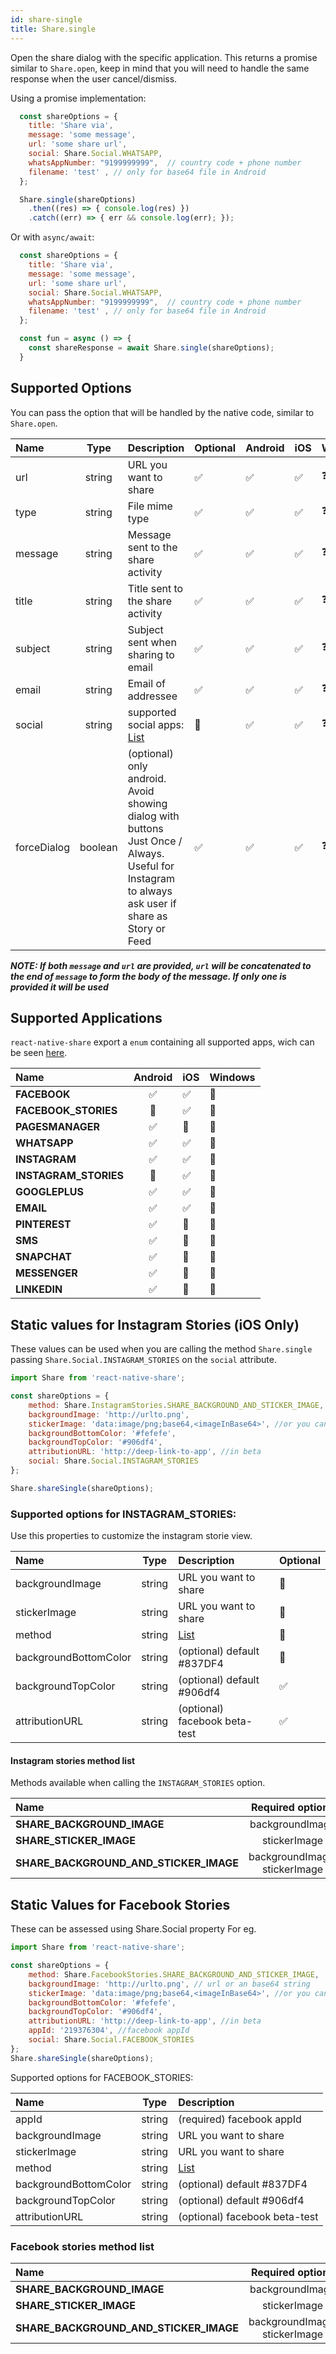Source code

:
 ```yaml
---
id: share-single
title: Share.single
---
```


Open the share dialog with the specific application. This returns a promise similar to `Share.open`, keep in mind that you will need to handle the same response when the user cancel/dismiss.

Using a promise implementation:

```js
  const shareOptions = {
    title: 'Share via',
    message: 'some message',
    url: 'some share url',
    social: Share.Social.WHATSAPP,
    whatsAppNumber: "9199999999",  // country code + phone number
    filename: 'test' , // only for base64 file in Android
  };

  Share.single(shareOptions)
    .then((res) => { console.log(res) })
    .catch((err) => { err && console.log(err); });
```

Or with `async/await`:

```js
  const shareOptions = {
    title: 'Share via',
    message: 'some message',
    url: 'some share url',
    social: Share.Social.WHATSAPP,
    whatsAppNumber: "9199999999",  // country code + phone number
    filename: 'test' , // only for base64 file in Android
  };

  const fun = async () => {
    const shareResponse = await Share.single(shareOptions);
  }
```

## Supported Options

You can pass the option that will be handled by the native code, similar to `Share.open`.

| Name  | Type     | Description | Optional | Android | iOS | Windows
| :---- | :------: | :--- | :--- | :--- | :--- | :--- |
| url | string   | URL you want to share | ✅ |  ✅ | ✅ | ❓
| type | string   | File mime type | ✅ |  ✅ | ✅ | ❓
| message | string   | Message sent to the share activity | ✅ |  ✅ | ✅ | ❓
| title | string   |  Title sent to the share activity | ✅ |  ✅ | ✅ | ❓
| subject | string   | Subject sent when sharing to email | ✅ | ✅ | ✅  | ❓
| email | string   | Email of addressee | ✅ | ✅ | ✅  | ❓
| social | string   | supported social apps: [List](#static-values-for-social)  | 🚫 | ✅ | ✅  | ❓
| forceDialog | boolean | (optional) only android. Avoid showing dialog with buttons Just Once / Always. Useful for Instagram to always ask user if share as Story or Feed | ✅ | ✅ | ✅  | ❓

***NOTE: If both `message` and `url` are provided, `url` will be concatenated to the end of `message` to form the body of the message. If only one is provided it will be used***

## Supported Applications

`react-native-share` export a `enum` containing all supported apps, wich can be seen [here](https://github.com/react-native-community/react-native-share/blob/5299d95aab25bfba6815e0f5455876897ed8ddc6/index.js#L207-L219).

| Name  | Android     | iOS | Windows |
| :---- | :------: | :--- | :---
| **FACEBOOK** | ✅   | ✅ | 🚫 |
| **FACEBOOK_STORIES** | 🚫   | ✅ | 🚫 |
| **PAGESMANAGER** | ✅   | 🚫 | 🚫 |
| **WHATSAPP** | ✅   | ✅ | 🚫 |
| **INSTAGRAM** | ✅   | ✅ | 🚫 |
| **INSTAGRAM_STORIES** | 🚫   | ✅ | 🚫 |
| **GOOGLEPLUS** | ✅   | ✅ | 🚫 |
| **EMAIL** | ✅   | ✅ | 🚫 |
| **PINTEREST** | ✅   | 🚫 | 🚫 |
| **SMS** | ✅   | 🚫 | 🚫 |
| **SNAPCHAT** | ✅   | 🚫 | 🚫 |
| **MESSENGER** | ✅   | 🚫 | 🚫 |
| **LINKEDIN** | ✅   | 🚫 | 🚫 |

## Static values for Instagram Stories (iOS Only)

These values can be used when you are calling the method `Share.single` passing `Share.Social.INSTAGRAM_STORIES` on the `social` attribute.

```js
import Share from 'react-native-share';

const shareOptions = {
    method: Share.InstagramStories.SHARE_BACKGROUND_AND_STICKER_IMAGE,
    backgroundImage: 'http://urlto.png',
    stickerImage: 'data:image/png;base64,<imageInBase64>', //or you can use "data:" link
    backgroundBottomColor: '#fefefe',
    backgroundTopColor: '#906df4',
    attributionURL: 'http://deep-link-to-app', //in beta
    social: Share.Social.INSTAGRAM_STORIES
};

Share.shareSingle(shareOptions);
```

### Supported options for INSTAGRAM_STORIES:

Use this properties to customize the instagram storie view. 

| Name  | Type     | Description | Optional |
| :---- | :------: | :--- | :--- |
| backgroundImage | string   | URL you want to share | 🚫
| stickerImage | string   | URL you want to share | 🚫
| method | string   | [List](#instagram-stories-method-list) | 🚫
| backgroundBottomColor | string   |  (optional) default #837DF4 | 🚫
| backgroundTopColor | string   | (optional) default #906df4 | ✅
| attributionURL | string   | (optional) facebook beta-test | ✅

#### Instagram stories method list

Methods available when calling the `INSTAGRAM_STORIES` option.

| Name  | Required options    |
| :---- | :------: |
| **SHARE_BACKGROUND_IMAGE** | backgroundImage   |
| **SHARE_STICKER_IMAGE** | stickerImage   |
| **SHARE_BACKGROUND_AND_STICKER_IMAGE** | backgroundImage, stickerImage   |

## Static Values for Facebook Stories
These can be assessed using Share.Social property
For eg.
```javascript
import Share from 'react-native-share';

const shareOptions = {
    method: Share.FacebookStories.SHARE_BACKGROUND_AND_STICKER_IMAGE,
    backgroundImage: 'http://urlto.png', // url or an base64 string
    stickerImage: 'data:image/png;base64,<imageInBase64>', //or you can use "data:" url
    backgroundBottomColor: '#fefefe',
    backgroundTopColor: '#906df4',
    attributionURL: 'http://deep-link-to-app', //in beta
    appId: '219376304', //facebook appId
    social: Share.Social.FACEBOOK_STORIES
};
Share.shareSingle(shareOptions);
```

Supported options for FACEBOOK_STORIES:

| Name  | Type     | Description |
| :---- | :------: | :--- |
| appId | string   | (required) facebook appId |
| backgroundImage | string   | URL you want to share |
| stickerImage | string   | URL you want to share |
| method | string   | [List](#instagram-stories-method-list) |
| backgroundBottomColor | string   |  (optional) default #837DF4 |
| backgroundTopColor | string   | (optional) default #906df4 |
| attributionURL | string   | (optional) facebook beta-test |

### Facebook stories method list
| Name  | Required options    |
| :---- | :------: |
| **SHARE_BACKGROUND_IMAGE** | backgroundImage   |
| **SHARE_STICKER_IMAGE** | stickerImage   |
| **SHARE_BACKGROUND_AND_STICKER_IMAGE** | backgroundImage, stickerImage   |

**Work instruction:** Word for word, restate all of the records. Exclude the pictures.

**Written answer:**
Source code

:
 ```yaml
---
id: share-single
title: Share.single
---
```


Open the share dialog with the specific application. This returns a promise similar to `Share.open`, keep in mind that you will need to handle the same response when the user cancel/dismiss.

Using a promise implementation:

```js
  const shareOptions = {
    title: 'Share via',
    message: 'some message',
    url: 'some share url',
    social: Share.Social.WHATSAPP,
    whatsAppNumber: "9199999999",  // country code + phone number
    filename: 'test' , // only for base64 file in Android
  };

  Share.single(shareOptions)
    .then((res) => { console.log(res) })
    .catch((err) => { err && console.log(err); });
```

Or with `async/await`:

```js
  const shareOptions = {
    title: 'Share via',
    message: 'some message',
    url: 'some share url',
    social: Share.Social.WHATSAPP,
    whatsAppNumber: "9199999999",  // country code + phone number
    filename: 'test' , // only for base64 file in Android
  };

  const fun = async () => {
    const shareResponse = await Share.single(shareOptions);
  }
```

## Supported Options

You can pass the option that will be handled by the native code, similar to `Share.open`.

| Name  | Type     | Description | Optional | Android | iOS | Windows
| :---- | :------: | :--- | :--- | :--- | :--- | :--- |
| url | string   | URL you want to share | ✅ |  ✅ | ✅ | ❓
| type | string   | File mime type | ✅ |  ✅ | ✅ | ❓
| message | string   | Message sent to the share activity | ✅ |  ✅ | ✅ | ❓
| title | string   |  Title sent to the share activity | ✅ |  ✅ | ✅ | ❓
| subject | string   | Subject sent when sharing to email | ✅ | ✅ | ✅  | ❓
| email | string   | Email of addressee | ✅ | ✅ | ✅  | ❓
| social | string   | supported social apps: [List](#static-values-for-social)  | 🚫 | ✅ | ✅  | ❓
| forceDialog | boolean | (optional) only android. Avoid showing dialog with buttons Just Once / Always. Useful for Instagram to always ask user if share as Story or Feed | ✅ | ✅ | ✅  | ❓

***NOTE: If both `message` and `url` are provided, `url` will be concatenated to the end of `message` to form the body of the message. If only one is provided it will be used***

## Supported Applications

`react-native-share` export a `enum` containing all supported apps, wich can be seen [here](https://github.com/react-native-community/react-native-share/blob/5299d95aab25bfba6815e0f5455876897ed8ddc6/index.js#L207-L219).

| Name  | Android     | iOS | Windows |
| :---- | :------: | :--- | :---
| **FACEBOOK** | ✅   | ✅ | 🚫 |
| **FACEBOOK_STORIES** | 🚫   | ✅ | 🚫 |
| **PAGESMANAGER** | ✅   | 🚫 | 🚫 |
| **WHATSAPP** | ✅   | ✅ | 🚫 |
| **INSTAGRAM** | ✅   | ✅ | 🚫 |
| **INSTAGRAM_STORIES** | 🚫   | ✅ | 🚫 |
| **GOOGLEPLUS** | ✅   | ✅ | 🚫 |
| **EMAIL** | ✅   | ✅ | 🚫 |
| **PINTEREST** | ✅   | 🚫 | 🚫 |
| **SMS** | ✅   | 🚫 | 🚫 |
| **SNAPCHAT** | ✅   | 🚫 | 🚫 |
| **MESSENGER** | ✅   | 🚫 | 🚫 |
| **LINKEDIN** | ✅   | 🚫 | 🚫 |

## Static values for Instagram Stories (iOS Only)

These values can be used when you are calling the method `Share.single` passing `Share.Social.INSTAGRAM_STORIES` on the `social` attribute.

```js
import Share from 'react-native-share';

const shareOptions = {
    method: Share.InstagramStories.SHARE_BACKGROUND_AND_STICKER_IMAGE,
    backgroundImage: 'http://urlto.png',
    stickerImage: 'data:image/png;base64,<imageInBase64>', //or you can use "data:" link
    backgroundBottomColor: '#fefefe',
    backgroundTopColor: '#906df4',
    attributionURL: 'http://deep-link-to-app', //in beta
    social: Share.Social.INSTAGRAM_STORIES
};

Share.shareSingle(shareOptions);
```

### Supported options for INSTAGRAM_STORIES:

Use this properties to customize the instagram storie view. 

| Name  | Type     | Description | Optional |
| :---- | :------: | :--- | :--- |
| backgroundImage | string   | URL you want to share | 🚫
| stickerImage | string   | URL you want to share | 🚫
| method | string   | [List](#instagram-stories-method-list) | 🚫
| backgroundBottomColor | string   |  (optional) default #837DF4 | 🚫
| backgroundTopColor | string   | (optional) default #906df4 | ✅
| attributionURL | string   | (optional) facebook beta-test | ✅

#### Instagram stories method list

Methods available when calling the `INSTAGRAM_STORIES` option.

| Name  | Required options    |
| :---- | :------: |
| **SHARE_BACKGROUND_IMAGE** | backgroundImage   |
| **SHARE_STICKER_IMAGE** | stickerImage   |
| **SHARE_BACKGROUND_AND_STICKER_IMAGE** | backgroundImage, stickerImage   |

## Static Values for Facebook Stories
These can be assessed using Share.Social property
For eg.
```javascript
import Share from 'react-native-share';

const shareOptions = {
    method: Share.FacebookStories.SHARE_BACKGROUND_AND_STICKER_IMAGE,
    backgroundImage: 'http://urlto.png', // url or an base64 string
    stickerImage: 'data:image/png;base64,<imageInBase64>', //or you can use "data:" url
    backgroundBottomColor: '#fefefe',
    backgroundTopColor: '#906df4',
    attributionURL: 'http://deep-link-to-app', //in beta
    appId: '219376304', //facebook appId
    social: Share.Social.FACEBOOK_STORIES
};
Share.shareSingle(shareOptions);
```

Supported options for FACEBOOK_STORIES:

| Name  | Type     | Description |
| :---- | :------: | :--- |
| appId | string   | (required) facebook appId |
| backgroundImage | string   | URL you want to share |
| stickerImage | string   | URL you want to share |
| method | string   | [List](#instagram-stories-method-list) |
| backgroundBottomColor | string   |  (optional) default #837DF4 |
| backgroundTopColor | string   | (optional) default #906df4 |
| attributionURL | string   | (optional) facebook beta-test |

### Facebook stories method list
| Name  | Required options    |
| :---- | :------: |
| **SHARE_BACKGROUND_IMAGE** | backgroundImage   |
| **SHARE_STICKER_IMAGE** | stickerImage   |
| **SHARE_BACKGROUND_AND_STICKER_IMAGE** | backgroundImage, stickerImage   |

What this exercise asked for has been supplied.